§ Input data:
^^^^^^^^^^^^^^^^
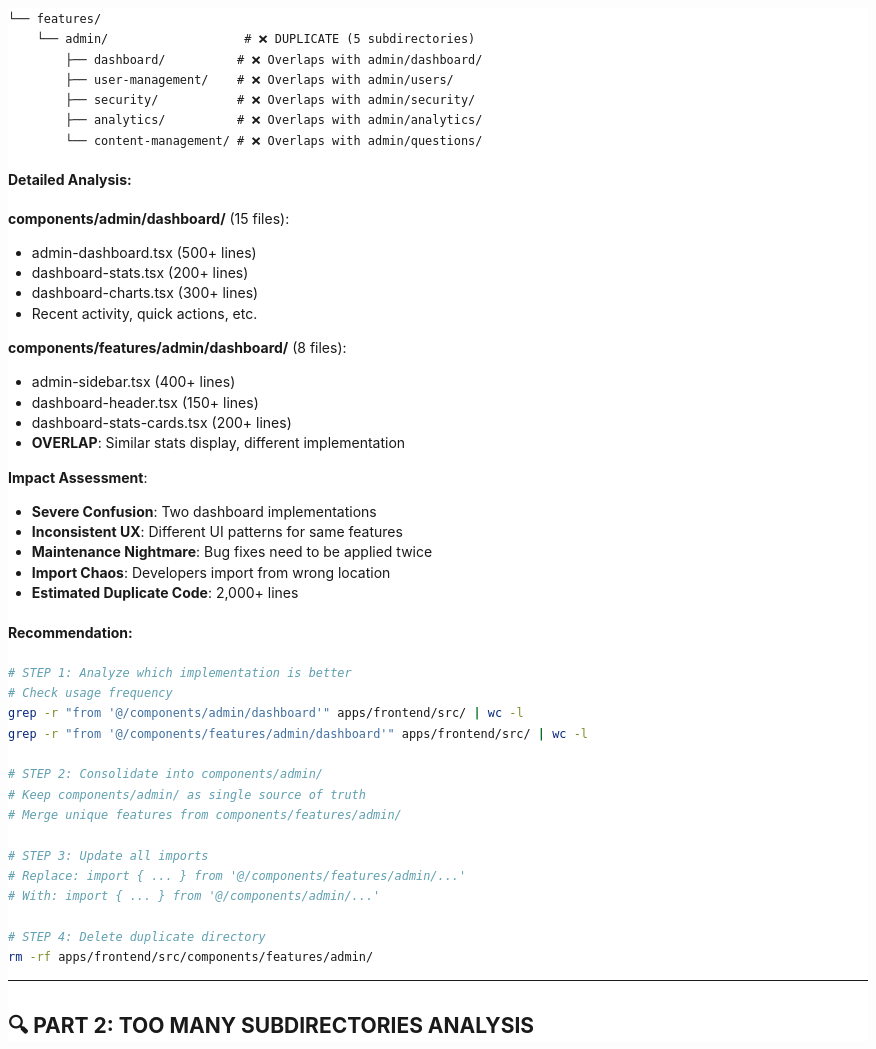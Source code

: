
 ```
└── features/
    └── admin/                   # ❌ DUPLICATE (5 subdirectories)
        ├── dashboard/          # ❌ Overlaps with admin/dashboard/
        ├── user-management/    # ❌ Overlaps with admin/users/
        ├── security/           # ❌ Overlaps with admin/security/
        ├── analytics/          # ❌ Overlaps with admin/analytics/
        └── content-management/ # ❌ Overlaps with admin/questions/
```

#### Detailed Analysis:

**components/admin/dashboard/** (15 files):
- admin-dashboard.tsx (500+ lines)
- dashboard-stats.tsx (200+ lines)
- dashboard-charts.tsx (300+ lines)
- Recent activity, quick actions, etc.

**components/features/admin/dashboard/** (8 files):
- admin-sidebar.tsx (400+ lines)
- dashboard-header.tsx (150+ lines)
- dashboard-stats-cards.tsx (200+ lines)
- **OVERLAP**: Similar stats display, different implementation

**Impact Assessment**:
- **Severe Confusion**: Two dashboard implementations
- **Inconsistent UX**: Different UI patterns for same features
- **Maintenance Nightmare**: Bug fixes need to be applied twice
- **Import Chaos**: Developers import from wrong location
- **Estimated Duplicate Code**: 2,000+ lines

#### Recommendation:
```bash
# STEP 1: Analyze which implementation is better
# Check usage frequency
grep -r "from '@/components/admin/dashboard'" apps/frontend/src/ | wc -l
grep -r "from '@/components/features/admin/dashboard'" apps/frontend/src/ | wc -l

# STEP 2: Consolidate into components/admin/
# Keep components/admin/ as single source of truth
# Merge unique features from components/features/admin/

# STEP 3: Update all imports
# Replace: import { ... } from '@/components/features/admin/...'
# With: import { ... } from '@/components/admin/...'

# STEP 4: Delete duplicate directory
rm -rf apps/frontend/src/components/features/admin/
```

---

## 🔍 PART 2: TOO MANY SUBDIRECTORIES ANALYSIS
^^^^^^^^^^^^^^^^
§ Work instruction:
The answer must be a single number: the count of lines in the entries above that contain "components".

§ Solution:
10